**Task directions**
From the very first line down to the line containing "Reuse Principle, CARP），其定义：尽量使用对象组合，而不是继承来达到复用的目的。", write out the material exactly as it appears, and no more.
** Opening Extracted information block **
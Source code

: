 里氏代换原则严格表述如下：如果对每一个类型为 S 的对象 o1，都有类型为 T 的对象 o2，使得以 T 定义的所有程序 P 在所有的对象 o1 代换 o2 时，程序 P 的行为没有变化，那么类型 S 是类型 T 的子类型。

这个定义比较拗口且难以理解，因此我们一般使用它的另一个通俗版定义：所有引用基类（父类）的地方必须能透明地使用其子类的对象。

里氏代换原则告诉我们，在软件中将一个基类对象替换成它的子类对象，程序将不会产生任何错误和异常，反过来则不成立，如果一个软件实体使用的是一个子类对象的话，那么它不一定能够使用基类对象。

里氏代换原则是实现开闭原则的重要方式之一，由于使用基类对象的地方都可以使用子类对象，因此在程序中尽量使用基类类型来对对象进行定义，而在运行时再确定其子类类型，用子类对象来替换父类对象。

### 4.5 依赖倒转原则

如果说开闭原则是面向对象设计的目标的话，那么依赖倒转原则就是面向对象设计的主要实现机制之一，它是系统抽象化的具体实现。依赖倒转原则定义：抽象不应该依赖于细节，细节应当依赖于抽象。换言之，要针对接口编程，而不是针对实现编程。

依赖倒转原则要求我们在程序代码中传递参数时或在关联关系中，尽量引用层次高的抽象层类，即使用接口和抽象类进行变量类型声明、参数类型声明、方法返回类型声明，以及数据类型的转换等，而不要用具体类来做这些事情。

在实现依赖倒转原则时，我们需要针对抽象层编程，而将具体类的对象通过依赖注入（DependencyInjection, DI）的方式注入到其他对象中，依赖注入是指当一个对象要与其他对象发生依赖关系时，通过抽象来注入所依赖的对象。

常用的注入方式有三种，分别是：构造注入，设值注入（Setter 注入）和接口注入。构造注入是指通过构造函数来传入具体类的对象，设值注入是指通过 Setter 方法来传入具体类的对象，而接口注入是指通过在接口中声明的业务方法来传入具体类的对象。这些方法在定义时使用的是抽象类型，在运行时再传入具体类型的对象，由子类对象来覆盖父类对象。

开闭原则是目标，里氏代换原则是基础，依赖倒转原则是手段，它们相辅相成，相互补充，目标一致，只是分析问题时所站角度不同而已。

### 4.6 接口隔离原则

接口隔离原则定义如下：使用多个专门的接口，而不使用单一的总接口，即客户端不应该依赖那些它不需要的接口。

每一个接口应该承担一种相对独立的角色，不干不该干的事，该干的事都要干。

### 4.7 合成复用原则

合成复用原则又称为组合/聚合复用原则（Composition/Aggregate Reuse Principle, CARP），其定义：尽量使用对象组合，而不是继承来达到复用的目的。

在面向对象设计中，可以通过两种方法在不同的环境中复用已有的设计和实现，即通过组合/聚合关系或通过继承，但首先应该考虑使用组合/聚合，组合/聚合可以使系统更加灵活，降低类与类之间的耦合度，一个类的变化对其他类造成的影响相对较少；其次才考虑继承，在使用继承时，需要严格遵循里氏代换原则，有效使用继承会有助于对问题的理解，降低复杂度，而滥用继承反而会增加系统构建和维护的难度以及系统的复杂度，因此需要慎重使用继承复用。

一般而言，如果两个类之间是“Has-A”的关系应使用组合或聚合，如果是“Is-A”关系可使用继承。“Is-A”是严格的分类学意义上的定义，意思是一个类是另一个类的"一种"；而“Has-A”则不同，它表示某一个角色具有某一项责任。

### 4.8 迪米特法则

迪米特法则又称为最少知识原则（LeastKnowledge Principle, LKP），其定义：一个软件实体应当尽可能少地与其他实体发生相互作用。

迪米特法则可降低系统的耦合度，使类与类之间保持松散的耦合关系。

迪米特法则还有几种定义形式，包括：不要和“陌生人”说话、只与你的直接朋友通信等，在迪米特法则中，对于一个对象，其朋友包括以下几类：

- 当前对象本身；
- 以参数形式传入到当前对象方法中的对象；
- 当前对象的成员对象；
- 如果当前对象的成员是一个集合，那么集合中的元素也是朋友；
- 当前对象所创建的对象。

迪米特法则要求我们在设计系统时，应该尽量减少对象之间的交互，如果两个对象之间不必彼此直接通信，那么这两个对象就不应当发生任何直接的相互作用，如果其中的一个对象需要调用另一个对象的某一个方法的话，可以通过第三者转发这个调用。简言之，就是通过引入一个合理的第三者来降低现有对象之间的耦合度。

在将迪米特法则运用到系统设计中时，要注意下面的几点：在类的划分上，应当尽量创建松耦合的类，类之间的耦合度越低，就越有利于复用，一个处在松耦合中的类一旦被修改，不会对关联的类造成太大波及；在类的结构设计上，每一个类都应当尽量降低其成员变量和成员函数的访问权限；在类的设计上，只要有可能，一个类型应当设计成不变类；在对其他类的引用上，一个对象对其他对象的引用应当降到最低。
** Closing Extracted information block **
**Worked solution**
Source code

: 里氏代换原则严格表述如下：如果对每一个类型为 S 的对象 o1，都有类型为 T 的对象 o2，使得以 T 定义的所有程序 P 在所有的对象 o1 代换 o2 时，程序 P 的行为没有变化，那么类型 S 是类型 T 的子类型。

这个定义比较拗口且难以理解，因此我们一般使用它的另一个通俗版定义：所有引用基类（父类）的地方必须能透明地使用其子类的对象。

里氏代换原则告诉我们，在软件中将一个基类对象替换成它的子类对象，程序将不会产生任何错误和异常，反过来则不成立，如果一个软件实体使用的是一个子类对象的话，那么它不一定能够使用基类对象。

里氏代换原则是实现开闭原则的重要方式之一，由于使用基类对象的地方都可以使用子类对象，因此在程序中尽量使用基类类型来对对象进行定义，而在运行时再确定其子类类型，用子类对象来替换父类对象。

### 4.5 依赖倒转原则

如果说开闭原则是面向对象设计的目标的话，那么依赖倒转原则就是面向对象设计的主要实现机制之一，它是系统抽象化的具体实现。依赖倒转原则定义：抽象不应该依赖于细节，细节应当依赖于抽象。换言之，要针对接口编程，而不是针对实现编程。

依赖倒转原则要求我们在程序代码中传递参数时或在关联关系中，尽量引用层次高的抽象层类，即使用接口和抽象类进行变量类型声明、参数类型声明、方法返回类型声明，以及数据类型的转换等，而不要用具体类来做这些事情。

在实现依赖倒转原则时，我们需要针对抽象层编程，而将具体类的对象通过依赖注入（DependencyInjection, DI）的方式注入到其他对象中，依赖注入是指当一个对象要与其他对象发生依赖关系时，通过抽象来注入所依赖的对象。

常用的注入方式有三种，分别是：构造注入，设值注入（Setter 注入）和接口注入。构造注入是指通过构造函数来传入具体类的对象，设值注入是指通过 Setter 方法来传入具体类的对象，而接口注入是指通过在接口中声明的业务方法来传入具体类的对象。这些方法在定义时使用的是抽象类型，在运行时再传入具体类型的对象，由子类对象来覆盖父类对象。

开闭原则是目标，里氏代换原则是基础，依赖倒转原则是手段，它们相辅相成，相互补充，目标一致，只是分析问题时所站角度不同而已。

### 4.6 接口隔离原则

接口隔离原则定义如下：使用多个专门的接口，而不使用单一的总接口，即客户端不应该依赖那些它不需要的接口。

每一个接口应该承担一种相对独立的角色，不干不该干的事，该干的事都要干。

### 4.7 合成复用原则

合成复用原则又称为组合/聚合复用原则（Composition/Aggregate Reuse Principle, CARP），其定义：尽量使用对象组合，而不是继承来达到复用的目的。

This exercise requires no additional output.